Dana loves getting out of the house and interacting with the group.

“It’s a little break in the action,” he said. “I get bored pretty quick, so I’m the first to show up and the first to go. I love showing up and watching everybody lie a little bit.”

Bill Glass brought his 1956 Chevy.

“We had some other spots a few years ago before the virus,” he said.

Antique Adventures Owner Chuck Ackerman said having the guys with their cars at his store is almost like a dream come true.

“It’s an absolute blast,” he said. “We’ve been in business for almost seven years now, and about 1.5 years ago, we started having all the cars come out. It’s slowly grown, and it’s a hoot.”

He said the guys are working on his classic car, a 1973 Dodge Dart Sport. “It takes a little while for everything to get done,” he said. “All the guys tease me about not having a car, so I went out and got one.”

Chuck said the cars draw plenty of interest in his business.

“Especially with the proximity to the 101 Freeway, there are a tremendous amount of first-timers that come between L.A. and San Francisco,” he said.

Wife Nerriel Ackerman said she doesn’t need to spend much time taking care of the budget.

“I told him he needs to have a car,” she said. “He has a car show, but he doesn’t have a classic car.
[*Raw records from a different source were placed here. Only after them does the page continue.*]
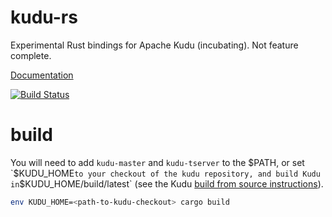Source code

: # kudu-rs

Experimental Rust bindings for Apache Kudu (incubating). Not feature complete.

[Documentation](https://danburkert.github.io/kudu-rs/kudu/index.html)

[![Build Status](https://travis-ci.org/danburkert/kudu-rs.svg?branch=master)](https://travis-ci.org/danburkert/kudu-rs)

# build

You will need to add `kudu-master` and `kudu-tserver` to the $PATH, or set
`$KUDU_HOME` to your checkout of the kudu repository, and build Kudu in
`$KUDU_HOME/build/latest` (see the Kudu [build from source
instructions](http://getkudu.io/docs/installation.html#_build_from_source)).

```bash
env KUDU_HOME=<path-to-kudu-checkout> cargo build
```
He deserves it because he’s worked for so long; he deserves to have his car too.”

She said people who stop by for the car show and walk inside Antique Adventures would not be disappointed.

“We have a lot of antiques and vintage collectibles and furniture,” Nerriel said. “We have a line of paint, Dixie Belle Paint; it’s famous, and we resale Dixie Belle Paint.”

Chuck noted that customers would find vintage items, antiques, and collectibles, from 70 different dealers in 100 different booths.

He said the store’s logo originates from a picture of his great-great-grandfather, and he proudly displays his wedding picture at the store.

“That was something I cropped down and used for the logo and went from there,” he said.

Berger said guys who want to hang out are welcome each Sunday, and there are no fees to join.

“These are American Classic Cars from 1975 or older,” he said. “We don’t want to see a bunch of new Hondas and Toyotas, but they are welcome to come and park on the side.”

Antique Adventures is located at 6587 Ventura Boulevard, Ventura.